OPINION:
Stop the presses! Former Maryland Gov. Larry Hogan announced Sunday that he won’t seek the Republican nomination for president in 2024.
Were he still around, John McLaughlin, the onetime host of the political panel discussion show “The McLaughlin Group,” might have employed one of his signature lines to describe Mr. Hogan’s decision: “A keen grasp of the obvious.”
Mr. Hogan — a gratuitously vociferous “Never Trumper” — never stood a chance of being the party’s 2024 presidential standard-bearer, to begin with, even if former President Donald Trump weren’t seeking to return to the Oval Office.
The two-term former governor, who left office in January, knew that before he floated his short-lived presidential candidacy trial balloon in the first place. (Even the Chinese spy balloon stayed aloft longer before being shot down.)
Making the decision official Sunday, first in an op-ed in The New York Times and subsequently on CBS’ “Face the Nation,” the blue state Republican acknowledged as much in his newspaper opinion essay: “I have no desire to put my family through another grueling campaign just for the experience [emphasis ours],” Mr. Hogan wrote, as much as conceding that he stood no chance of getting the party’s White House nod next year.
“I would never run for president to sell books or position myself for a Cabinet role. I have long said that I care more about ensuring a future for the Republican Party than securing my own future in the Republican Party. And that is why I will not be seeking the Republican nomination for president,” he wrote.
But Mr. Hogan couched it in self-sacrificial terms of stepping aside in the interest of anti-Trump GOP candidates not splitting 2024 party primary and caucus votes.
“There are several competent Republican leaders who have the potential to step up and lead. But the stakes are too high for me to risk being part of another multicar pileup that could potentially help Mr. Trump recapture the nomination,” he wrote.
Meanwhile, Mr. Trump, speaking at the annual Conservative Political Action Conference just outside Washington the night before, lambasted the Never Trumpers.
“We had a Republican Party that was ruled by freaks, neocons, globalists, open-borders zealots, and fools, but we are never going back to the party of Paul Ryan, Karl Rove and Jeb Bush,” said Mr. Trump, who won 62% of the vote in the presidential straw poll of CPAC attendees.
The former president could have easily included Mr. Hogan in that indictment of the country club wing of the GOP that was all too happy to nominate establishment losers John McCain and Mitt Romney for president while in the same breath asserting that Mr. Trump can’t win back the White House.

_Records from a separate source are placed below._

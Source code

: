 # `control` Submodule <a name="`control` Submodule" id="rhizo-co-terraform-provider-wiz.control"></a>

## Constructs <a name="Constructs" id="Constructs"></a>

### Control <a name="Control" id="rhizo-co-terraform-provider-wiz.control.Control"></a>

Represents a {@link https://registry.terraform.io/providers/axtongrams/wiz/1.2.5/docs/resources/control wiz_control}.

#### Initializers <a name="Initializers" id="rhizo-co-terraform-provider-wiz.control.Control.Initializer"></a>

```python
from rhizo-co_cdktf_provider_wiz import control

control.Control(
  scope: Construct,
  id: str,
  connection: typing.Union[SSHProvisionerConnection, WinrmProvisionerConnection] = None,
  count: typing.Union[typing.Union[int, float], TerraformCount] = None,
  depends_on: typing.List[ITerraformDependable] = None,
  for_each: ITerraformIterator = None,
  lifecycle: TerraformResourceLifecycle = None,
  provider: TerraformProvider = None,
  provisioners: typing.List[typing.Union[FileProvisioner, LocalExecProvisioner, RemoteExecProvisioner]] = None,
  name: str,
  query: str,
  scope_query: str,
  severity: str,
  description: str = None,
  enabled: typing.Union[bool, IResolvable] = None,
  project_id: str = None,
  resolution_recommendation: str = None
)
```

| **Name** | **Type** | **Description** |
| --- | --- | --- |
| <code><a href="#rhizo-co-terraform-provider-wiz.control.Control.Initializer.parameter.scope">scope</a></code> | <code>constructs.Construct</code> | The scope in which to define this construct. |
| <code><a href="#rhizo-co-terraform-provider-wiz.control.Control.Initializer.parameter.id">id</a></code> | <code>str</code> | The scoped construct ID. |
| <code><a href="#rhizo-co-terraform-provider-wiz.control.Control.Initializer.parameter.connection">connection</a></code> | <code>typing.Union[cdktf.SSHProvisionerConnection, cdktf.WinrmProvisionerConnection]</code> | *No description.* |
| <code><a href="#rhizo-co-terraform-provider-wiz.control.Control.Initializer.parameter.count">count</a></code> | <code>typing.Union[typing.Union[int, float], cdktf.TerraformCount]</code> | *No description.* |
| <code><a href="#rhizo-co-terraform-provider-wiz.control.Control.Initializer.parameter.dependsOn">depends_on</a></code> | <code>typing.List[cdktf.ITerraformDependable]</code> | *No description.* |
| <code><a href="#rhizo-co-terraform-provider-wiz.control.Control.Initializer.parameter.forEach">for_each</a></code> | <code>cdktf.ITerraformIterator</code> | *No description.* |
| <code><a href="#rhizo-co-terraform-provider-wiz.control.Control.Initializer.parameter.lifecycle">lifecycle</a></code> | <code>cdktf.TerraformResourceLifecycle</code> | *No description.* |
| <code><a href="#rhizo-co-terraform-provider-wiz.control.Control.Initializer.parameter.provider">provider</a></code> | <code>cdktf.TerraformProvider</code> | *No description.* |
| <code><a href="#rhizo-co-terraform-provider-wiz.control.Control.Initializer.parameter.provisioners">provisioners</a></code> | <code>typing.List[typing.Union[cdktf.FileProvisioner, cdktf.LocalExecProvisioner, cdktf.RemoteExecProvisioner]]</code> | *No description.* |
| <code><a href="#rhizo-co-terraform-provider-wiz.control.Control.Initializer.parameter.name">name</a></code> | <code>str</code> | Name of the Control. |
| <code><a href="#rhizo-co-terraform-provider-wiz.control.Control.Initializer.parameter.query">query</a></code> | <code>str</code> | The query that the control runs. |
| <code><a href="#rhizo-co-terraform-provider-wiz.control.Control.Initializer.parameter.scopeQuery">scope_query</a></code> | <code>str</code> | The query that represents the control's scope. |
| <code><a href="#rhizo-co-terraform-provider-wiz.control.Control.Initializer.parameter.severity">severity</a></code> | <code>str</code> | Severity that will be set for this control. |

They conveniently forget that despite four years of unrelenting and baseless political attacks from the left, their mainstream media megaphones, and establishment Republican enablers like Mr. Hogan, Mr. Trump drew in excess of 11.2 million more votes in his unsuccessful 2020 reelection bid than he did in winning the presidency four years earlier.

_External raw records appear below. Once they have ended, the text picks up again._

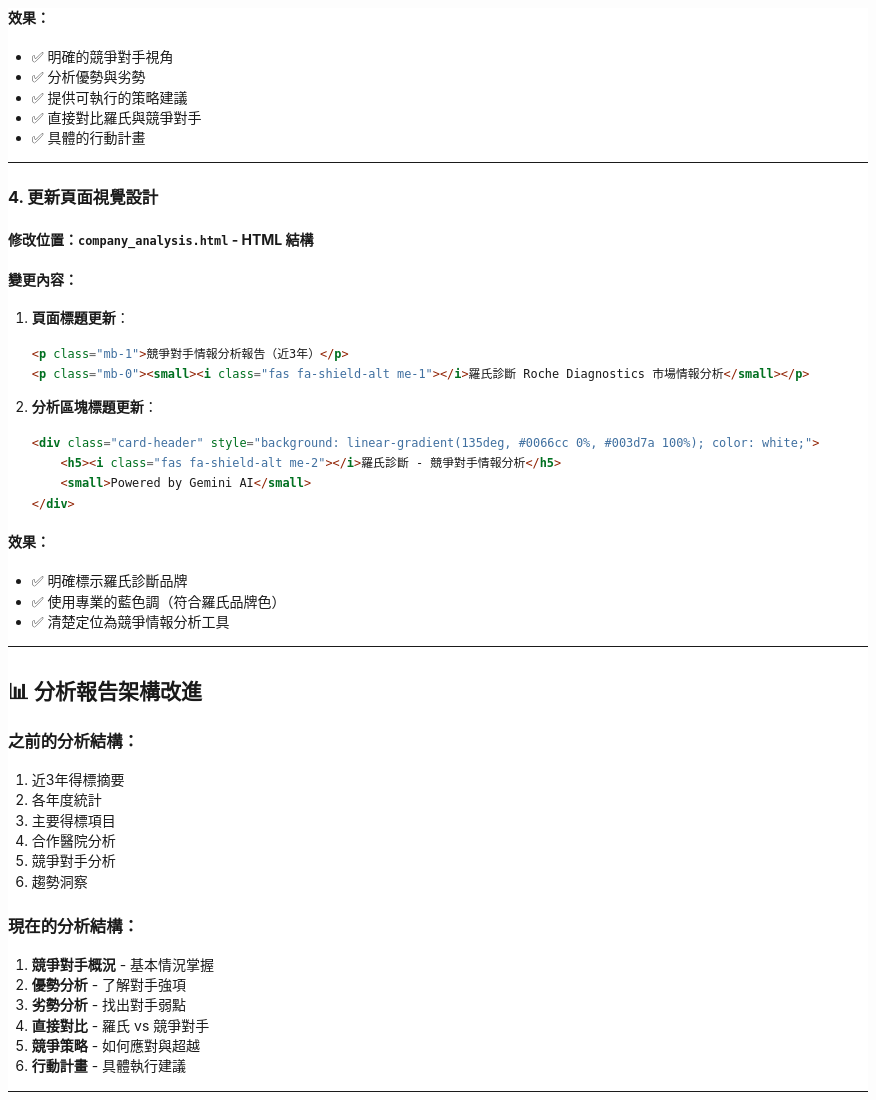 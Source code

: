 #### **效果**：
- ✅ 明確的競爭對手視角
- ✅ 分析優勢與劣勢
- ✅ 提供可執行的策略建議
- ✅ 直接對比羅氏與競爭對手
- ✅ 具體的行動計畫

---

### 4. 更新頁面視覺設計

#### **修改位置**：`company_analysis.html` - HTML 結構

#### **變更內容**：

1. **頁面標題更新**：
   ```html
   <p class="mb-1">競爭對手情報分析報告（近3年）</p>
   <p class="mb-0"><small><i class="fas fa-shield-alt me-1"></i>羅氏診斷 Roche Diagnostics 市場情報分析</small></p>
   ```

2. **分析區塊標題更新**：
   ```html
   <div class="card-header" style="background: linear-gradient(135deg, #0066cc 0%, #003d7a 100%); color: white;">
       <h5><i class="fas fa-shield-alt me-2"></i>羅氏診斷 - 競爭對手情報分析</h5>
       <small>Powered by Gemini AI</small>
   </div>
   ```

#### **效果**：
- ✅ 明確標示羅氏診斷品牌
- ✅ 使用專業的藍色調（符合羅氏品牌色）
- ✅ 清楚定位為競爭情報分析工具

---

## 📊 分析報告架構改進

### **之前的分析結構**：
1. 近3年得標摘要
2. 各年度統計
3. 主要得標項目
4. 合作醫院分析
5. 競爭對手分析
6. 趨勢洞察

### **現在的分析結構**：
1. **競爭對手概況** - 基本情況掌握
2. **優勢分析** - 了解對手強項
3. **劣勢分析** - 找出對手弱點
4. **直接對比** - 羅氏 vs 競爭對手
5. **競爭策略** - 如何應對與超越
6. **行動計畫** - 具體執行建議

---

By contrast, Mr. Hogan (and his “Have You Seen Me?” milk-carton lieutenant governor, Boyd Rutherford) had eight years to expand and strengthen the moribund Republican brand in Maryland, among the bluest of blue states, and as far as we can tell, didn’t lift a finger to do so. Why would GOP primary voters reward him with their presidential nomination for that?
Not to put too fine a point on it: They wouldn’t.
That said, if Mr. Hogan is genuinely interested in doing something constructive for the Republican Party in Maryland and the rest of the country, rather than just complaining about Mr. Trump, he would run for the Senate next year against the far-left Democratic incumbent, Sen. Ben Cardin. (Mr. Cardin would be 81 by the time the 2024 election rolls around but has yet to announce whether he will seek a fourth term next year.)
A Hogan Senate bid might actually be realistic and winnable, unlike his evanescent presidential aspirations.